3.13 Bulletin Board Listing. MKPC's Common Stock is currently listed
for trading on the OTC Bulletin Board under the symbol MKPC, and MKPC is not
aware of steps being taken by the NASD to cause the Common Stock to be
delisted.
3.14 No Pending Investigation. MKPC is not aware of any pending
investigations or legal proceedings by the SEC, any state securities
regulatory agency, or any other governmental agency regarding MKPC or any
officers or directors of MKPC.
3.15 Authority. MKPC has full corporate power and authority to enter
into this Agreement and to consummate the transactions contemplated by this
Agreement. The Board of Directors of MKPC has taken all action required to
authorize the execution and delivery of this Agreement by or on behalf of
MKPC, the performance of the obligations of MKPC under this Agreement and the
consummation by MKPC of the transactions contemplated under this Agreement.

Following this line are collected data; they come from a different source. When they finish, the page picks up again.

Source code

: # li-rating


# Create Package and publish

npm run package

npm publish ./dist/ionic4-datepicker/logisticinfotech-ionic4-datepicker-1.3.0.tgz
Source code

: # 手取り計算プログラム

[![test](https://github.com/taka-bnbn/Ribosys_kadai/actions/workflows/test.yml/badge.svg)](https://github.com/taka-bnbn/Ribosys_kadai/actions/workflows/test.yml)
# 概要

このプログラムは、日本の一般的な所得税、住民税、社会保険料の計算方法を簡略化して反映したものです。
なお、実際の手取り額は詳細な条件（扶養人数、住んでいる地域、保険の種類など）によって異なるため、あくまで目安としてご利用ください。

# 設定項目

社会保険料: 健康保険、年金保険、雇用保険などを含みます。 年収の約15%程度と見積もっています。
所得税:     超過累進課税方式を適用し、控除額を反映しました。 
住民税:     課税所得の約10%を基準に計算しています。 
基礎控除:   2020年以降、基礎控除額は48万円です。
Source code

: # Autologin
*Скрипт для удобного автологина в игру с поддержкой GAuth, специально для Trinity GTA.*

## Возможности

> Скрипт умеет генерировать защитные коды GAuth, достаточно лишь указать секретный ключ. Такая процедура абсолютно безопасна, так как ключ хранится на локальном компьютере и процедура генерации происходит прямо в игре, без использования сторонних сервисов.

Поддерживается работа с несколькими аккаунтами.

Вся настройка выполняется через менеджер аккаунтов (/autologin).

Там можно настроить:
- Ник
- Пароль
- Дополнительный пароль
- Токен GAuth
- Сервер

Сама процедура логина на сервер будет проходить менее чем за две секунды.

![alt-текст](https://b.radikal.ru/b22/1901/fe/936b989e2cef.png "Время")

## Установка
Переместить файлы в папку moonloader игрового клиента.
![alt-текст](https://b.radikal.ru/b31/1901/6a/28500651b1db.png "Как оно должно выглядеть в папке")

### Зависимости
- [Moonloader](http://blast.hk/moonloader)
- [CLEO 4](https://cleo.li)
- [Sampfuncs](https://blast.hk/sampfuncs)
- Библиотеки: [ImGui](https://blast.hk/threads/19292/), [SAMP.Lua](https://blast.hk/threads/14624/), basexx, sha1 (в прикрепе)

No other corporate proceedings on the part of MKPC are necessary to authorize
the execution and delivery of this Agreement by MKPC and the performance of
its obligations under this Agreement. This Agreement is, and when executed
and delivered by MKPC, will be a valid and binding agreement of MKPC,
enforceable against MKPC in accordance with its terms, except as such
enforceability may be limited by general principles of equity, bankruptcy,
insolvency, moratorium and similar laws relating to creditors rights
generally.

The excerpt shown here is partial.